- Mesa Verde Mesa Verde
- Coordinates: 33°40′21″N 117°56′08″W﻿ / ﻿33.67254008775864°N 117.93546395865582°W
- Country: United States
- State: California
- County: Orange
- City: Costa Mesa

Area
- • Total: 3.5 sq mi (9 km^{2})
- • Land: 3.4 sq mi (9 km^{2})
- • Water: 0.1 sq mi (0.3 km^{2})

Population (2018)
- • Total: 50,541
- Time zone: UTC-8
- • Summer (DST): UTC-7
- ZIP: 92626
- Area codes: 714

= Mesa Verde (Costa Mesa) =

Mesa Verde is a neighborhood in Costa Mesa, California. It is bounded by the Interstate 405 freeway to the north, Harbor Boulevard to the east, Victoria Street to the south, and the Santa Ana River to the west. The community is bisected by Adams Avenue and contains the Fairview Channel, a Santa Ana River tributary that connects to Fairview Park, a wetland and riparian natural area. The neighborhood is home to two golf course complexes–the Costa Mesa Golf Course and the Mesa Verde Country Club.

In 2018, the median household income in Mesa Verde was .

==History==
The area in which Mesa Verde is currently located was largely unconstructed until the 1960s and 1970s when an influx of developments hit the region.

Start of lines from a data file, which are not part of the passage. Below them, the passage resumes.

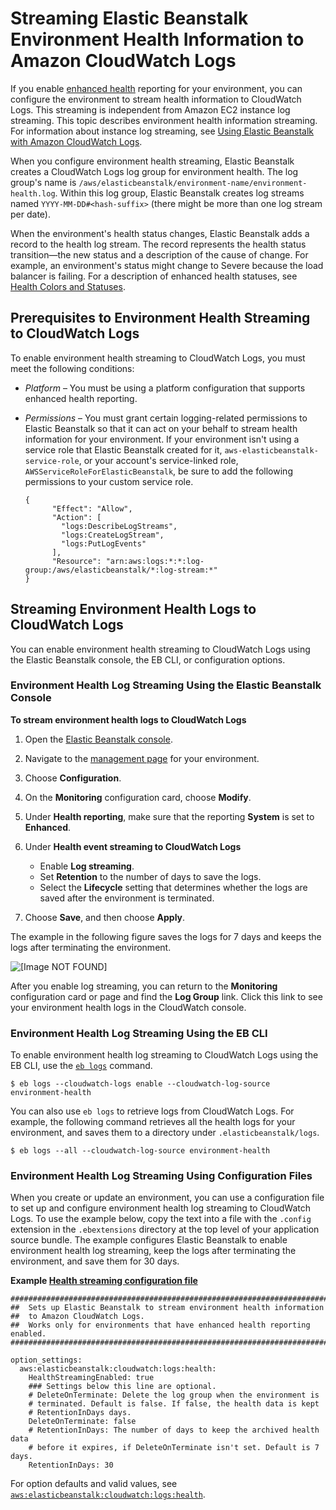 # Streaming Elastic Beanstalk Environment Health Information to Amazon CloudWatch Logs<a name="AWSHowTo.cloudwatchlogs.envhealth"></a>

If you enable [enhanced health](health-enhanced.md) reporting for your environment, you can configure the environment to stream health information to CloudWatch Logs\. This streaming is independent from Amazon EC2 instance log streaming\. This topic describes environment health information streaming\. For information about instance log streaming, see [Using Elastic Beanstalk with Amazon CloudWatch Logs](AWSHowTo.cloudwatchlogs.md)\.

When you configure environment health streaming, Elastic Beanstalk creates a CloudWatch Logs log group for environment health\. The log group's name is `/aws/elasticbeanstalk/environment-name/environment-health.log`\. Within this log group, Elastic Beanstalk creates log streams named `YYYY-MM-DD#<hash-suffix>` \(there might be more than one log stream per date\)\.

When the environment's health status changes, Elastic Beanstalk adds a record to the health log stream\. The record represents the health status transition—the new status and a description of the cause of change\. For example, an environment's status might change to Severe because the load balancer is failing\. For a description of enhanced health statuses, see [Health Colors and Statuses](health-enhanced-status.md)\.

## Prerequisites to Environment Health Streaming to CloudWatch Logs<a name="AWSHowTo.cloudwatchlogs.envhealth.prereqs"></a>

To enable environment health streaming to CloudWatch Logs, you must meet the following conditions:
+ *Platform* – You must be using a platform configuration that supports enhanced health reporting\.
+ *Permissions* – You must grant certain logging\-related permissions to Elastic Beanstalk so that it can act on your behalf to stream health information for your environment\. If your environment isn't using a service role that Elastic Beanstalk created for it, `aws-elasticbeanstalk-service-role`, or your account's service\-linked role, `AWSServiceRoleForElasticBeanstalk`, be sure to add the following permissions to your custom service role\.

  ```
  {
        "Effect": "Allow",
        "Action": [
          "logs:DescribeLogStreams",
          "logs:CreateLogStream",
          "logs:PutLogEvents"
        ],
        "Resource": "arn:aws:logs:*:*:log-group:/aws/elasticbeanstalk/*:log-stream:*"
  }
  ```

## Streaming Environment Health Logs to CloudWatch Logs<a name="AWSHowTo.cloudwatchlogs.envhealth.streaming"></a>

You can enable environment health streaming to CloudWatch Logs using the Elastic Beanstalk console, the EB CLI, or configuration options\.

### Environment Health Log Streaming Using the Elastic Beanstalk Console<a name="AWSHowTo.cloudwatchlogs.envhealth.streaming.console"></a>

**To stream environment health logs to CloudWatch Logs**

1. Open the [Elastic Beanstalk console](https://console.aws.amazon.com/elasticbeanstalk)\.

1. Navigate to the [management page](environments-console.md) for your environment\.

1. Choose **Configuration**\.

1. On the **Monitoring** configuration card, choose **Modify**\.

1. Under **Health reporting**, make sure that the reporting **System** is set to **Enhanced**\.

1. Under **Health event streaming to CloudWatch Logs**
   + Enable **Log streaming**\.
   + Set **Retention** to the number of days to save the logs\.
   + Select the **Lifecycle** setting that determines whether the logs are saved after the environment is terminated\.

1. Choose **Save**, and then choose **Apply**\.

The example in the following figure saves the logs for 7 days and keeps the logs after terminating the environment\.

![\[Image NOT FOUND\]](http://docs.aws.amazon.com/elasticbeanstalk/latest/dg/images/log-streaming-health-screen.png)

After you enable log streaming, you can return to the **Monitoring** configuration card or page and find the **Log Group** link\. Click this link to see your environment health logs in the CloudWatch console\.

### Environment Health Log Streaming Using the EB CLI<a name="AWSHowTo.cloudwatchlogs.envhealth.streaming.ebcli"></a>

To enable environment health log streaming to CloudWatch Logs using the EB CLI, use the [`eb logs`](eb3-logs.md) command\.

```
$ eb logs --cloudwatch-logs enable --cloudwatch-log-source environment-health
```

You can also use `eb logs` to retrieve logs from CloudWatch Logs\. For example, the following command retrieves all the health logs for your environment, and saves them to a directory under `.elasticbeanstalk/logs`\.

```
$ eb logs --all --cloudwatch-log-source environment-health
```

### Environment Health Log Streaming Using Configuration Files<a name="AWSHowTo.cloudwatchlogs.envhealth.files"></a>

When you create or update an environment, you can use a configuration file to set up and configure environment health log streaming to CloudWatch Logs\. To use the example below, copy the text into a file with the `.config` extension in the `.ebextensions` directory at the top level of your application source bundle\. The example configures Elastic Beanstalk to enable environment health log streaming, keep the logs after terminating the environment, and save them for 30 days\.

**Example [Health streaming configuration file](samples/aws_eb_cloudwatchlogs-envhealth.zip)**  

```
############################################################################
##  Sets up Elastic Beanstalk to stream environment health information
##  to Amazon CloudWatch Logs.
##  Works only for environments that have enhanced health reporting enabled.
############################################################################

option_settings:
  aws:elasticbeanstalk:cloudwatch:logs:health:
    HealthStreamingEnabled: true
    ### Settings below this line are optional.
    # DeleteOnTerminate: Delete the log group when the environment is
    # terminated. Default is false. If false, the health data is kept
    # RetentionInDays days.
    DeleteOnTerminate: false
    # RetentionInDays: The number of days to keep the archived health data
    # before it expires, if DeleteOnTerminate isn't set. Default is 7 days.
    RetentionInDays: 30
```

For option defaults and valid values, see [`aws:elasticbeanstalk:cloudwatch:logs:health`](command-options-general.md#command-options-general-cloudwatchlogs-health)\.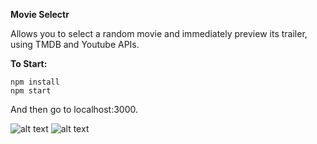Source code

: <b>Movie Selectr</b>

Allows you to select a random movie and immediately preview its trailer, using TMDB and Youtube APIs.

<b>To Start:</b>
```
npm install
npm start 
```
And then go to localhost:3000.

![alt text](https://cloud.githubusercontent.com/assets/13802892/26273538/3dbda2dc-3d00-11e7-9efa-8572575958d7.png)
![alt text](https://cloud.githubusercontent.com/assets/13802892/26273577/a2131596-3d00-11e7-90a4-b04b98e3a83c.png)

The Mesa Verde Country Club opened in the northwest corner of the neighborhood in January of 1959 and has been home to numerous golfing events. The Orange County Opens and numerous PGA Tour events have been held at the course. The course was formerly home to the Toshiba Seniors Classic. Famous golfers such as Arnold Palmer, Tiger Woods, and Chi-Chi Rodríguez have golfed at the course.

==Demographics==

Historical population
| Census | Pop. | Note | %± |
|---|---|---|---|
| 2000 | 48,200 |  | — |
| 2010 | 49,341 |  | 2.4% |
| 2018 (est.) | 50,541 |  | 2.4% |

===2010===
The 2010 United States census reported that the population of the 92626 ZIP code was 49,341. The racial makeup of the area was 33,740 (68.4%) White, 964 (1.9%) African-American, 296 (0.6%) Native American, 6,433 (13.0%) Asian, 286 (0.6%) Hawaiian or Pacific Islander, 5,158 (10.5%) of other races, and 2,464 (5.0%) of two or more races.

===2000===
The 2000 United States census reported that the population of the 92626 ZIP code was 48,200. The racial makeup of the area was 34,672 (71.9%) White, 879 (1.8%) African-American, 273 (0.6%) Native American, 5,602 (11.6%) Asian, 386 (0.8%) Hawaiian or Pacific Islander, 4,311 (8.9%) of other races, and 2,077 (4.4%) of two or more races.

==Amenities and facilities==
===Parks===
- Estancia Park
- Fairview Park
- Mesa Verde Park
- Smallwood Park
- Tanager Park
- Moon Park

====Cemeteries====
- Harbor Lawn-Mt. Olive Memorial Park & Mortuary

===Schools===
- Early College High School
- Estancia High School
- TeWinkle Middle School
- California Elementary School
- Christ Lutheran School
- Renascence School International
- Wardolf School
- Wilson Elementary School

===Congregations===
- Christ Lutheran Church
- The Church of Jesus Christ of Latter-day Saints
- Family Christian Church
- Kingdom Hall of Jehovah's Witnesses
- Livingstone Chapel
- Mesa Verde United Methodist Church
- Orange Coast Unitarian Universalist Church
- Palm Harvest Church

===Governmental services===
Fairview Developmental Center, a California Department of Developmental Services campus, is situated in Mesa Verde adjacent to the Costa Mesa Golf Course. The 114-acre complex is owned by the State of California.

Mesa Verde has two fire stations. Royal Palm Fire Station, a recently built facility, services the northern half of Mesa Verde. Placentia Fire Station 4, located on Placentia Avenue, provides firefighting and EMT services for the southern portion of the neighborhood. The Costa Mesa Corporation Yard, a city-owned storage lot for governmental vehicles, is located behind the Placentia fire station.

The United States Postal Service operates a post office on Adams Avenue.